- Born: November 1888 Cambridge, England
- Died: March 6, 1936 (aged 47) London, England
- Occupation: Poet
- Spouse(s): Elisha Arakie Cohen (m. 1908–1919) Frank Lang Collie (m. 1924–1936)
- Children: 1
- Writing career
- Pen name: Sheila Rand; Wilhelmina Stitch
- Period: 20th century
- Genre: Poetry

= Ruth Collie =

Ruth Collie, née Ruth Jacobs, (November 1888 – March 6, 1936) was an English-born poet who started her writing career in Winnipeg, Manitoba. She was also known under her pen names Wilhelmina Stitch and Sheila Rand.

==Biography==
Ruth Jacobs was born in Cambridge, England. She was the oldest of three children born to her parents who worked as a bookseller and an accountant. Her grandfather was Marcus Hast, a Hebrew composer who spent 40 years as rabbi at the Great Synagogue of London. In 1908, her soon-to-be husband Elisha Arakie Cohen, travelled to England where he met and married Jacobs. They returned to Winnipeg, Manitoba where her husband worked as a lawyer for the firm Daly, Crichton and McClure. In 1910, a son named Ralph was born.

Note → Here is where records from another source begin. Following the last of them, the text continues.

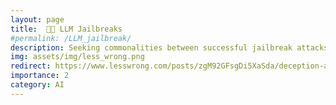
 ```yaml
---
layout: page
title:  🤖🚨 LLM Jailbreaks
#permalink: /LLM_jailbreak/
description: Seeking commonalities between successful jailbreak attacks
img: assets/img/less_wrong.png
redirect: https://www.lesswrong.com/posts/zgM92GFsgDi5XaSda/deception-and-jailbreak-sequence-2-iterative-refinement
importance: 2
category: AI
---
```

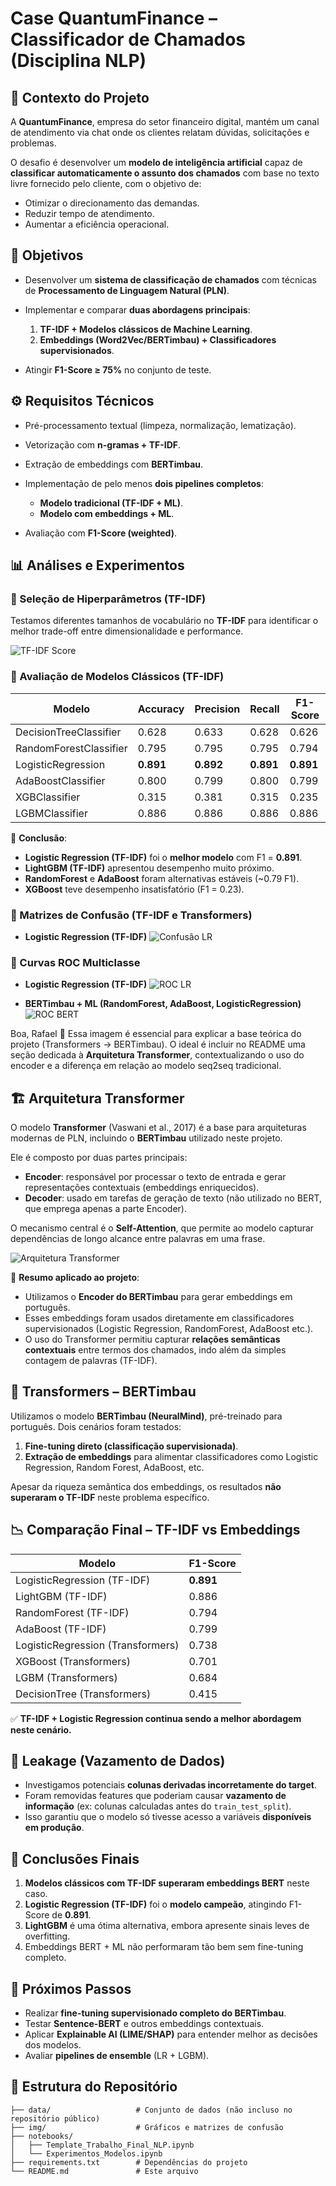 # Case QuantumFinance – Classificador de Chamados (Disciplina NLP)

## 📌 Contexto do Projeto

A **QuantumFinance**, empresa do setor financeiro digital, mantém um canal de atendimento via chat onde os clientes relatam dúvidas, solicitações e problemas.

O desafio é desenvolver um **modelo de inteligência artificial** capaz de **classificar automaticamente o assunto dos chamados** com base no texto livre fornecido pelo cliente, com o objetivo de:

* Otimizar o direcionamento das demandas.
* Reduzir tempo de atendimento.
* Aumentar a eficiência operacional.

## 🎯 Objetivos

* Desenvolver um **sistema de classificação de chamados** com técnicas de **Processamento de Linguagem Natural (PLN)**.
* Implementar e comparar **duas abordagens principais**:

  1. **TF-IDF + Modelos clássicos de Machine Learning**.
  2. **Embeddings (Word2Vec/BERTimbau) + Classificadores supervisionados**.
* Atingir **F1-Score ≥ 75%** no conjunto de teste.

## ⚙️ Requisitos Técnicos

* Pré-processamento textual (limpeza, normalização, lematização).
* Vetorização com **n-gramas + TF-IDF**.
* Extração de embeddings com **BERTimbau**.
* Implementação de pelo menos **dois pipelines completos**:

  * **Modelo tradicional (TF-IDF + ML)**.
  * **Modelo com embeddings + ML**.
* Avaliação com **F1-Score (weighted)**.

## 📊 Análises e Experimentos

### 🔹 Seleção de Hiperparâmetros (TF-IDF)

Testamos diferentes tamanhos de vocabulário no **TF-IDF** para identificar o melhor trade-off entre dimensionalidade e performance.

![TF-IDF Score](https://github.com/RafaelGallo/FIAP_NLP_Quantum_Finance/blob/main/img/01.png?raw=true)

### 🔹 Avaliação de Modelos Clássicos (TF-IDF)

| Modelo                 | Accuracy  | Precision | Recall    | F1-Score  |
| ---------------------- | --------- | --------- | --------- | --------- |
| DecisionTreeClassifier | 0.628     | 0.633     | 0.628     | 0.626     |
| RandomForestClassifier | 0.795     | 0.795     | 0.795     | 0.794     |
| LogisticRegression     | **0.891** | **0.892** | **0.891** | **0.891** |
| AdaBoostClassifier     | 0.800     | 0.799     | 0.800     | 0.799     |
| XGBClassifier          | 0.315     | 0.381     | 0.315     | 0.235     |
| LGBMClassifier         | 0.886     | 0.886     | 0.886     | 0.886     |

🔑 **Conclusão**:

* **Logistic Regression (TF-IDF)** foi o **melhor modelo** com F1 = **0.891**.
* **LightGBM (TF-IDF)** apresentou desempenho muito próximo.
* **RandomForest** e **AdaBoost** foram alternativas estáveis (~0.79 F1).
* **XGBoost** teve desempenho insatisfatório (F1 = 0.23).

### 🔹 Matrizes de Confusão (TF-IDF e Transformers)

* **Logistic Regression (TF-IDF)**
  ![Confusão LR](https://github.com/RafaelGallo/FIAP_NLP_Quantum_Finance/blob/main/img/35.png?raw=true)

### 🔹 Curvas ROC Multiclasse

* **Logistic Regression (TF-IDF)**
  ![ROC LR](https://github.com/RafaelGallo/FIAP_NLP_Quantum_Finance/blob/main/img/36.png?raw=true)

* **BERTimbau + ML (RandomForest, AdaBoost, LogisticRegression)**
  ![ROC BERT](https://github.com/RafaelGallo/FIAP_NLP_Quantum_Finance/blob/main/img/05.png?raw=true)

Boa, Rafael 👏
Essa imagem é essencial para explicar a base teórica do projeto (Transformers → BERTimbau). O ideal é incluir no README uma seção dedicada à **Arquitetura Transformer**, contextualizando o uso do encoder e a diferença em relação ao modelo seq2seq tradicional.

## 🏗️ Arquitetura Transformer

O modelo **Transformer** (Vaswani et al., 2017) é a base para arquiteturas modernas de PLN, incluindo o **BERTimbau** utilizado neste projeto.

Ele é composto por duas partes principais:

* **Encoder**: responsável por processar o texto de entrada e gerar representações contextuais (embeddings enriquecidos).
* **Decoder**: usado em tarefas de geração de texto (não utilizado no BERT, que emprega apenas a parte Encoder).

O mecanismo central é o **Self-Attention**, que permite ao modelo capturar dependências de longo alcance entre palavras em uma frase.

![Arquitetura Transformer](https://github.com/RafaelGallo/FIAP_NLP_Quantum_Finance/blob/main/img/03.png?raw=true)

🔑 **Resumo aplicado ao projeto**:

* Utilizamos o **Encoder do BERTimbau** para gerar embeddings em português.
* Esses embeddings foram usados diretamente em classificadores supervisionados (Logistic Regression, RandomForest, AdaBoost etc.).
* O uso do Transformer permitiu capturar **relações semânticas contextuais** entre termos dos chamados, indo além da simples contagem de palavras (TF-IDF).

## 🧩 Transformers – BERTimbau

Utilizamos o modelo **BERTimbau (NeuralMind)**, pré-treinado para português.
Dois cenários foram testados:

1. **Fine-tuning direto (classificação supervisionada)**.
2. **Extração de embeddings** para alimentar classificadores como Logistic Regression, Random Forest, AdaBoost, etc.

Apesar da riqueza semântica dos embeddings, os resultados **não superaram o TF-IDF** neste problema específico.

## 📉 Comparação Final – TF-IDF vs Embeddings

| Modelo                            | F1-Score  |
| --------------------------------- | --------- |
| LogisticRegression (TF-IDF)       | **0.891** |
| LightGBM (TF-IDF)                 | 0.886     |
| RandomForest (TF-IDF)             | 0.794     |
| AdaBoost (TF-IDF)                 | 0.799     |
| LogisticRegression (Transformers) | 0.738     |
| XGBoost (Transformers)            | 0.701     |
| LGBM (Transformers)               | 0.684     |
| DecisionTree (Transformers)       | 0.415     |

✅ **TF-IDF + Logistic Regression continua sendo a melhor abordagem neste cenário.**

## 🚨 Leakage (Vazamento de Dados)

* Investigamos potenciais **colunas derivadas incorretamente do target**.
* Foram removidas features que poderiam causar **vazamento de informação** (ex: colunas calculadas antes do `train_test_split`).
* Isso garantiu que o modelo só tivesse acesso a variáveis **disponíveis em produção**.

## 🔮 Conclusões Finais

1. **Modelos clássicos com TF-IDF superaram embeddings BERT** neste caso.
2. **Logistic Regression (TF-IDF)** foi o **modelo campeão**, atingindo F1-Score de **0.891**.
3. **LightGBM** é uma ótima alternativa, embora apresente sinais leves de overfitting.
4. Embeddings BERT + ML não performaram tão bem sem fine-tuning completo.

## 🚀 Próximos Passos

* Realizar **fine-tuning supervisionado completo do BERTimbau**.
* Testar **Sentence-BERT** e outros embeddings contextuais.
* Aplicar **Explainable AI (LIME/SHAP)** para entender melhor as decisões dos modelos.
* Avaliar **pipelines de ensemble** (LR + LGBM).

## 📂 Estrutura do Repositório

```
├── data/                   # Conjunto de dados (não incluso no repositório público)
├── img/                    # Gráficos e matrizes de confusão
├── notebooks/
│   ├── Template_Trabalho_Final_NLP.ipynb
│   └── Experimentos_Modelos.ipynb
├── requirements.txt        # Dependências do projeto
└── README.md               # Este arquivo
```
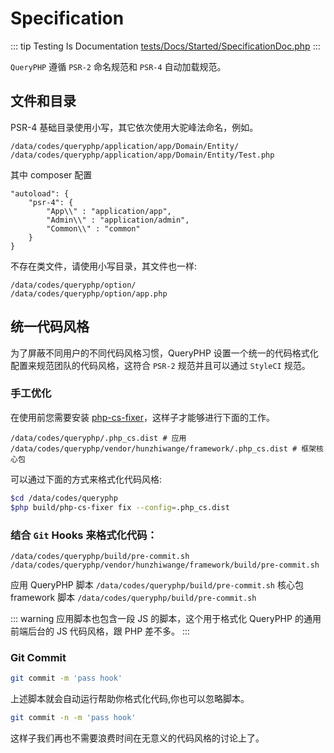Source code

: # Specification

::: tip Testing Is Documentation
[tests/Docs/Started/SpecificationDoc.php](https://github.com/hunzhiwange/framework/blob/master/tests/Docs/Started/SpecificationDoc.php)
:::
    
`QueryPHP` 遵循 `PSR-2` 命名规范和 `PSR-4` 自动加载规范。

## 文件和目录

PSR-4 基础目录使用小写，其它依次使用大驼峰法命名，例如。

```
/data/codes/queryphp/application/app/Domain/Entity/
/data/codes/queryphp/application/app/Domain/Entity/Test.php
```

其中 composer 配置

```
"autoload": {
    "psr-4": {
        "App\\" : "application/app",
        "Admin\\" : "application/admin",
        "Common\\" : "common"
    }
}
```

不存在类文件，请使用小写目录，其文件也一样:

```
/data/codes/queryphp/option/
/data/codes/queryphp/option/app.php
```


## 统一代码风格

为了屏蔽不同用户的不同代码风格习惯，QueryPHP 设置一个统一的代码格式化配置来规范团队的代码风格，这符合 `PSR-2` 规范并且可以通过 `StyleCI` 规范。

### 手工优化

在使用前您需要安装 [php-cs-fixer](http://cs.sensiolabs.org/)，这样子才能够进行下面的工作。

```
/data/codes/queryphp/.php_cs.dist # 应用
/data/codes/queryphp/vendor/hunzhiwange/framework/.php_cs.dist # 框架核心包
```

可以通过下面的方式来格式化代码风格:

``` sh
$cd /data/codes/queryphp
$php build/php-cs-fixer fix --config=.php_cs.dist
```

### 结合 `Git` Hooks 来格式化代码：

```
/data/codes/queryphp/build/pre-commit.sh
/data/codes/queryphp/vendor/hunzhiwange/framework/build/pre-commit.sh
```

应用 QueryPHP 脚本 `/data/codes/queryphp/build/pre-commit.sh`
核心包 framework 脚本 `/data/codes/queryphp/build/pre-commit.sh`

::: warning
应用脚本也包含一段 JS 的脚本，这个用于格式化 QueryPHP 的通用前端后台的 JS 代码风格，跟 PHP 差不多。
:::

### Git Commit

``` sh
git commit -m 'pass hook'
```

上述脚本就会自动运行帮助你格式化代码,你也可以忽略脚本。

``` sh
git commit -n -m 'pass hook'
```

这样子我们再也不需要浪费时间在无意义的代码风格的讨论上了。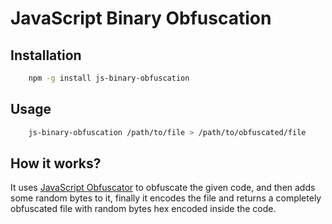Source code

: # JavaScript Binary Obfuscation

## Installation

```sh
    npm -g install js-binary-obfuscation
```

## Usage

```sh
    js-binary-obfuscation /path/to/file > /path/to/obfuscated/file
```

## How it works?

It uses [JavaScript Obfuscator](https://github.com/javascript-obfuscator/javascript-obfuscator) to obfuscate the given code, and then adds some random bytes to it, finally it encodes the file and returns a completely obfuscated file with random bytes hex encoded inside the code.
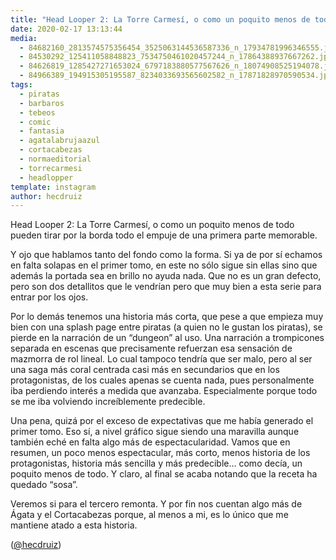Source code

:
 ```yaml
---
title: "Head Looper 2: La Torre Carmesí, o como un poquito menos de todo pueden tirar por la borda todo el empuje de una primera parte memorable"
date: 2020-02-17 13:13:44
media: 
  - 84682160_2813574575356454_3525063144536587336_n_17934781996346555.jpg
  - 84530292_125411058848823_7534750461020457244_n_17864388937667262.jpg
  - 84626819_1285427271653024_6797183880577567626_n_18074908525194078.jpg
  - 84966389_194915305195587_8234033693565602582_n_17871828970590534.jpg
tags: 
  - piratas
  - barbaros
  - tebeos
  - comic
  - fantasia
  - agatalabrujaazul
  - cortacabezas
  - normaeditorial
  - torrecarmesi
  - headlopper
template: instagram
author: hecdruiz
---
```


Head Looper 2: La Torre Carmesí, o como un poquito menos de todo pueden tirar por la borda todo el empuje de una primera parte memorable.

Y ojo que hablamos tanto del fondo como la forma. Si ya de por sí echamos en falta solapas en el primer tomo, en este no sólo sigue sin ellas sino que además la portada sea en brillo no ayuda nada. Que no es un gran defecto, pero son dos detallitos que le vendrían pero que muy bien a esta serie para entrar por los ojos.

Por lo demás tenemos una historia más corta, que pese a que empieza muy bien con una splash page entre piratas (a quien no le gustan los piratas), se pierde en la narración de un “dungeon” al uso. Una narración a trompicones separada en escenas que precisamente refuerzan esa sensación de mazmorra de rol lineal. Lo cual tampoco tendría que ser malo, pero al ser una saga más coral centrada casi más en secundarios que en los protagonistas, de los cuales apenas se cuenta nada, pues personalmente iba perdiendo interés a medida que avanzaba. Especialmente porque todo se me iba volviendo increíblemente predecible.

Una pena, quizá por el exceso de expectativas que me había generado el primer tomo. Eso sí, a nivel gráfico sigue siendo una maravilla aunque también eché en falta algo más de espectacularidad. Vamos que en resumen, un poco menos espectacular, más corto, menos historia de los protagonistas, historia más sencilla y más predecible… como decía, un poquito menos de todo. Y claro, al final se acaba notando que la receta ha quedado “sosa”.

Veremos si para el tercero remonta. Y por fin nos cuentan algo más de Ágata y el Cortacabezas porque, al menos a mi, es lo único que me mantiene atado a esta historia.

([@hecdruiz](https://instagram.com/hecdruiz))
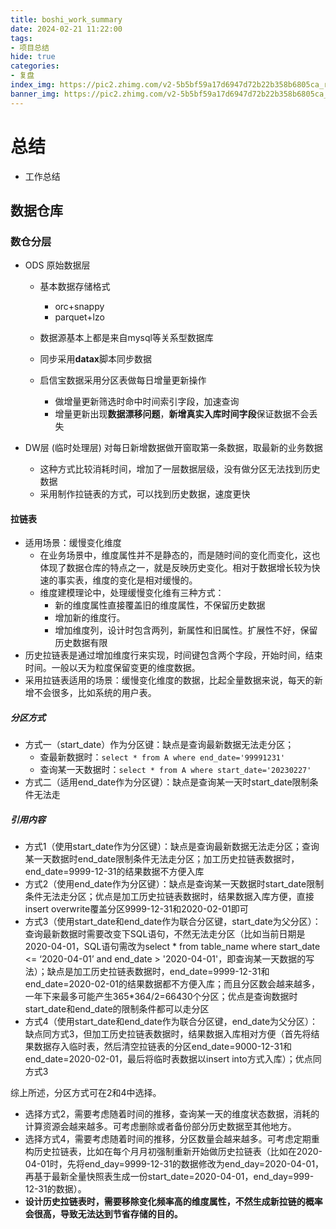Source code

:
 ```yaml
---
title: boshi_work_summary
date: 2024-02-21 11:22:00
tags:
- 项目总结
hide: true
categories:
- 复盘
index_img: https://pic2.zhimg.com/v2-5b5bf59a17d6947d72b22b358b6805ca_r.jpg
banner_img: https://pic2.zhimg.com/v2-5b5bf59a17d6947d72b22b358b6805ca_r.jpg
---
```


# 总结

* 工作总结

## 数据仓库

### 数仓分层

* ODS 原始数据层

  - 基本数据存储格式
    - orc+snappy
    - parquet+lzo

  - 数据源基本上都是来自mysql等关系型数据库
  - 同步采用**datax**脚本同步数据
  - 启信宝数据采用分区表做每日增量更新操作
    - 做增量更新筛选时命中时间索引字段，加速查询
    - 增量更新出现**数据漂移问题**，**新增真实入库时间字段**保证数据不会丢失

* DW层 (临时处理层)  对每日新增数据做开窗取第一条数据，取最新的业务数据

  - 这种方式比较消耗时间，增加了一层数据层级，没有做分区无法找到历史数据
  - 采用制作拉链表的方式，可以找到历史数据，速度更快

#### 拉链表

* 适用场景：缓慢变化维度
  - 在业务场景中，维度属性并不是静态的，而是随时间的变化而变化，这也体现了数据仓库的特点之一，就是反映历史变化。相对于数据增长较为快速的事实表，维度的变化是相对缓慢的。
  - 维度建模理论中，处理缓慢变化维有三种方式：
    - 新的维度属性直接覆盖旧的维度属性，不保留历史数据
    - 增加新的维度行。
    - 增加维度列，设计时包含两列，新属性和旧属性。扩展性不好，保留历史数据有限
* 历史拉链表是通过增加维度行来实现，时间键包含两个字段，开始时间，结束时间。一般以天为粒度保留变更的维度数据。
* 采用拉链表适用的场景：缓慢变化维度的数据，比起全量数据来说，每天的新增不会很多，比如系统的用户表。

##### 分区方式

* 方式一（start_date）作为分区键：缺点是查询最新数据无法走分区；
  - 查最新数据时：`select * from A where end_date='99991231' `
  - 查询某一天数据时：`select * from A where start_date='20230227'`
* 方式二（适用end_date作为分区键）：缺点是查询某一天时start_date限制条件无法走



##### 引用内容

* 方式1（使用start_date作为分区键）：缺点是查询最新数据无法走分区；查询某一天数据时end_date限制条件无法走分区；加工历史拉链表数据时，end_date=9999-12-31的结果数据不方便入库
* 方式2（使用end_date作为分区键）：缺点是查询某一天数据时start_date限制条件无法走分区；优点是加工历史拉链表数据时，结果数据入库方便，直接insert overwrite覆盖分区9999-12-31和2020-02-01即可
* 方式3（使用start_date和end_date作为联合分区键，start_date为父分区）：查询最新数据时需要改变下SQL语句，不然无法走分区（比如当前日期是2020-04-01，SQL语句需改为select * from table_name where start_date <= ‘2020-04-01’ and end_date > '2020-04-01'，即查询某一天数据的写法）；缺点是加工历史拉链表数据时，end_date=9999-12-31和end_date=2020-02-01的结果数据都不方便入库；而且分区数会越来越多，一年下来最多可能产生365*364/2=66430个分区；优点是查询数据时start_date和end_date的限制条件都可以走分区
* 方式4（使用start_date和end_date作为联合分区键，end_date为父分区）：缺点同方式3，但加工历史拉链表数据时，结果数据入库相对方便（首先将结果数据存入临时表，然后清空拉链表的分区end_date=9000-12-31和end_date=2020-02-01，最后将临时表数据以insert into方式入库）；优点同方式3

综上所述，分区方式可在2和4中选择。

- 选择方式2，需要考虑随着时间的推移，查询某一天的维度状态数据，消耗的计算资源会越来越多。可考虑删除或者备份部分历史数据至其他地方。
- 选择方式4，需要考虑随着时间的推移，分区数量会越来越多。可考虑定期重构历史拉链表，比如在每个月月初强制重新开始做历史拉链表（比如在2020-04-01时，先将end_day=9999-12-31的数据修改为end_day=2020-04-01，再基于最新全量快照表生成一份start_date=2020-04-01，end_day=999-12-31的数据）。
- **设计历史拉链表时，需要移除变化频率高的维度属性，不然生成新拉链的概率会很高，导致无法达到节省存储的目的。**


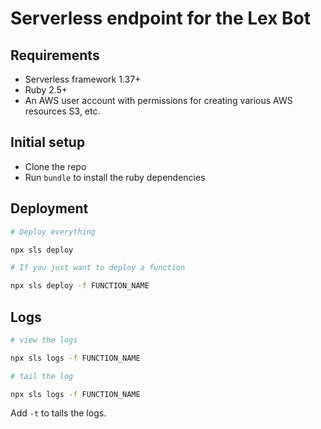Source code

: # Serverless endpoint for the Lex Bot

## Requirements

- Serverless framework 1.37+
- Ruby 2.5+
- An AWS user account with permissions for creating various AWS resources S3, etc.

## Initial setup

- Clone the repo
- Run `bundle` to install the ruby dependencies

## Deployment

```sh
# Deploy everything

npx sls deploy
```

```sh
# If you just want to deploy a function

npx sls deploy -f FUNCTION_NAME
```

## Logs

```sh
# view the logs

npx sls logs -f FUNCTION_NAME
```

```sh
# tail the log

npx sls logs -f FUNCTION_NAME
```

Add `-t` to tails the logs.

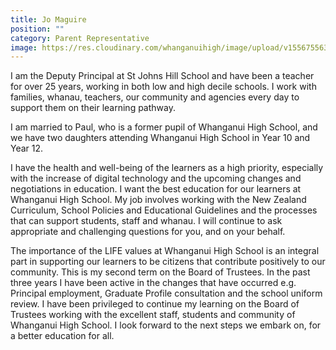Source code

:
 ```yaml
---
title: Jo Maguire
position: ""
category: Parent Representative
image: https://res.cloudinary.com/whanganuihigh/image/upload/v1556755638/BoT/Jo-Maguire.png
---
```

I am the Deputy Principal at St Johns Hill School and have been a teacher for over 25 years, working in both low and high decile schools. I work with families, whanau, teachers, our community and agencies every day to support them on their learning pathway. 

I am married to Paul, who is a former pupil of Whanganui High School, and we have two daughters attending Whanganui High School in Year 10 and Year 12. 

I have the health and well-being of the learners as a high priority, especially with the increase of digital technology and the upcoming changes and negotiations in education.  I want the best education for our learners at Whanganui High School.  My job involves working with the New Zealand Curriculum, School Policies and Educational Guidelines and the processes that can support students, staff and whanau. I will continue to ask appropriate and challenging questions for you, and on your behalf. 

The importance of the LIFE values at Whanganui High School is an integral part in supporting our learners to be citizens that contribute positively to our community. This is my second term on the Board of Trustees.  In the past three years I have been active in the changes that have occurred e.g. Principal employment, Graduate Profile consultation and the school uniform review. I have been privileged to continue my learning on the Board of Trustees working with the excellent staff, students and community of Whanganui High School.  I look forward to the next steps we embark on, for a better education for all. 

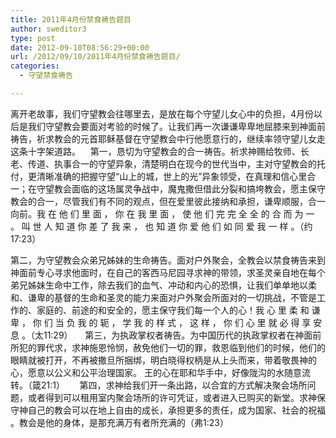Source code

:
 ```yaml
---
title: 2011年4月份禁食祷告题目
author: sweditor3
type: post
date: 2012-09-10T08:56:29+00:00
url: /2012/09/10/2011年4月份禁食祷告题目/
categories:
  - 守望禁食祷告

---
```

离开老故事，我们守望教会往哪里去，是放在每个守望儿女心中的负担，4月份以后是我们守望教会要面对考验的时候了。让我们再一次谦谦卑卑地屈膝来到神面前祷告，祈求教会的元首耶稣基督在守望教会中行他愿意行的，继续率领守望儿女走这条十字架道路。    第一，恳切为守望教会的合一祷告。祈求神赐给牧师、长老、传道、执事合一的守望异象，清楚明白在现今的世代当中，主对守望教会的托付，更清晰准确的把握守望“山上的城，世上的光”异象领受，在真理和信心里合一；在守望教会面临的这场属灵争战中，魔鬼撒但借此分裂和搞垮教会，愿主保守教会的合一，尽管我们有不同的观点，但在爱里彼此接纳和承担，谦卑顺服，合一向前。我 在 他 们 里 面 ， 你 在 我 里 面 ， 使 他 们 完 完 全 全 的 合 而 为 一 。 叫 世 人 知 道 你 差 了 我 来 ， 也 知 道 你 爱 他 们 如 同 爱 我 一 样 。（约17:23）
  
第二，为守望教会众弟兄姊妹的生命祷告。面对户外聚会，全教会以禁食祷告来到神面前专心寻求他面时，在自己的客西马尼园寻求神的带领，求圣灵亲自地在每个弟兄姊妹生命中工作，除去我们的血气、冲动和内心的恐惧，让我们单单地以柔和、谦卑的基督的生命和圣灵的能力来面对户外聚会所面对的一切挑战，不管是工作的、家庭的、前途的和安全的，愿主保守我们每一个人的心！我 心 里 柔 和 谦 卑 ， 你 们 当 负 我 的 轭 ， 学 我 的 样 式 ， 这 样 ， 你 们 心 里 就 必 得 享 安 息 。（太11:29）     第三，为执政掌权者祷告。为中国历代的执政掌权者在神面前所犯的罪代求，求神施恩怜悯，赦免他们一切的罪，救恩临到他们的时候，他们的眼睛就被打开，不再被撒旦所捆绑，明白晓得权柄是从上头而来，带着敬畏神的心，愿意以公义和公平治理国家。 王的心在耶和华手中，好像陇沟的水随意流转。（箴21:1）      第四，求神给我们开一条出路，以合宜的方式解决聚会场所问题，或者得到可以租用室内聚会场所的许可凭证，或者进入已购买的新堂。求神保守神自己的教会可以在地上自由的成长，承担更多的责任，成为国家、社会的祝福 。教会是他的身体，是那充满万有者所充满的（弗1:23）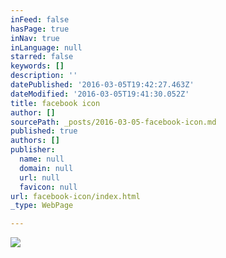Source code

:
 ```yaml
---
inFeed: false
hasPage: true
inNav: true
inLanguage: null
starred: false
keywords: []
description: ''
datePublished: '2016-03-05T19:42:27.463Z'
dateModified: '2016-03-05T19:41:30.052Z'
title: facebook icon
author: []
sourcePath: _posts/2016-03-05-facebook-icon.md
published: true
authors: []
publisher:
  name: null
  domain: null
  url: null
  favicon: null
url: facebook-icon/index.html
_type: WebPage

---
```

![](https://the-grid-user-content.s3-us-west-2.amazonaws.com/d5fc9413-e271-4fb7-9b61-2a102d7a56e9.png)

In 1913, she began writing book reviews for the Winnipeg Telegram under the pen name Sheila Rand. In 1917, she was hired as an editor and regularly published poems and short stories. In January 1919, the Telegram was in financial trouble and she was recruited by the Winnipeg Tribune where she started to write a column called "What to Read... and What Not." The column included book reviews and poems written by herself. After her husband died in March 1919, she began working at Eaton's, writing advertising copy for their catalogues. She continued to write for the Tribune and also became literary editor of Western Home Monthly. She was also elected vice-president of the Canadian Authors' Association which led to regular speaking engagements. In 1922, she signed a deal to publish her poetry in several North American newspapers. She began to write under a new pen name, Wilhelmina Stitch.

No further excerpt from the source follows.